When Jonathan Gonzalez was 4 years old, he picked up a pencil and wrote with his right hand, which indicated he would be a righty in baseball. However, soon after that, he grabbed a bat and a ball and hit lefty over and over again. By age 10, he began to throw a mean fastball with his right hand, and fortunately evaded the strict teachers in his school who might have made him choose one hand or the other. His godfather, Ron Fulco, a legendary fast-pitch softball player himself, had the baseball smarts to back off and let the kid play ball in his own way. By the time Jonathan joined the Lower East Side Gauchos baseball program, he was fortunate enough to hook up with coach David McWater, who understood the importance of allowing players to develop their own style.

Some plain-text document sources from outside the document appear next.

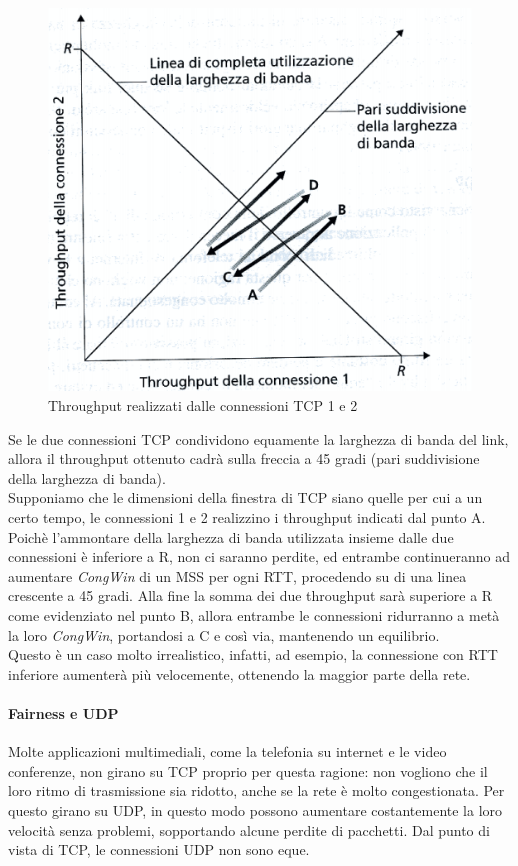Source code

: \documentclass[11pt,a4paper]{article}
\begin{document}
\begin{figure}
	\includegraphics[scale=0.6]{img/048.png}
	\caption{Throughput realizzati dalle connessioni TCP 1 e 2}
\end{figure}
Se le due connessioni TCP condividono equamente la larghezza di banda del link, allora il throughput ottenuto cadrà sulla freccia a 45 gradi (pari suddivisione della larghezza di banda). \\
Supponiamo che le dimensioni della finestra di TCP siano quelle per cui a un certo tempo, le connessioni 1 e 2 realizzino i throughput indicati dal punto A. Poichè l'ammontare della larghezza di banda utilizzata insieme dalle due connessioni è inferiore a R, non ci saranno perdite, ed entrambe continueranno ad aumentare \emph{CongWin} di un MSS per ogni RTT, procedendo su di una linea crescente a 45 gradi. Alla fine la somma dei due throughput sarà superiore a R come evidenziato nel punto B, allora entrambe le connessioni ridurranno a metà la loro \emph{CongWin}, portandosi a C e così via, mantenendo un equilibrio. \\
Questo è un caso molto irrealistico, infatti, ad esempio, la connessione con RTT inferiore aumenterà più velocemente, ottenendo la maggior parte della rete.
\paragraph{Fairness e UDP}
Molte applicazioni multimediali, come la telefonia su internet e le video conferenze, non girano su TCP proprio per questa ragione: non vogliono che il loro ritmo di trasmissione sia ridotto, anche se la rete è molto congestionata. Per questo girano su UDP, in questo modo possono aumentare costantemente la loro velocità senza problemi, sopportando alcune perdite di pacchetti. Dal punto di vista di TCP, le connessioni UDP non sono eque.
\end{document}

McWater, a longtime Lower East Side resident and community leader and current chairperson of Community Board 3, founded the L.E.S. Gauchos baseball program shortly after Sept. 11, 2001. In the Gauchos mission statement it describes the Lower East Side as a “historically working-class neighborhood with many of our players coming from economically and educationally disadvantaged backgrounds.” Besides creating a program with first-rate former professional players as coaches and trainers, “the program teaches the young men how to ‘think’ like a baseball player, not just how to do it,” adds McWater.

These young men are taught strategies within the game of baseball that leave them well prepared for the curve balls life will throw them as they grow up. What sets the league apart from other Little League organizations is that the coaches are not dads with a hankering to soak up a summer of baseball by coaching their kids. Instead they are top-level former pro players, such as Frankie Rodiguez, who pitched for the Minnesota Twins — leading their staff with 13 wins in 1996 — the Seattle Mariners and the Cincinnati Reds, as well as Oreste Marrero from Bayamon, Puerto Rico, who was the starting first baseman for the Montreal Expos under manager Felipe Alou and had a long career in the minor leagues and overseas in Taiwan, hitting 278 home runs, 277 of them in the minor leagues.

“Watching Frankie and Oreste coach is like magic,” says McWater in awe of how they handle the ball. “It is hard to describe how they catch a ball because it happens so fast. The ball touches the heel of their glove and bounces into their throwing hand like lightning. It is amazing to watch.”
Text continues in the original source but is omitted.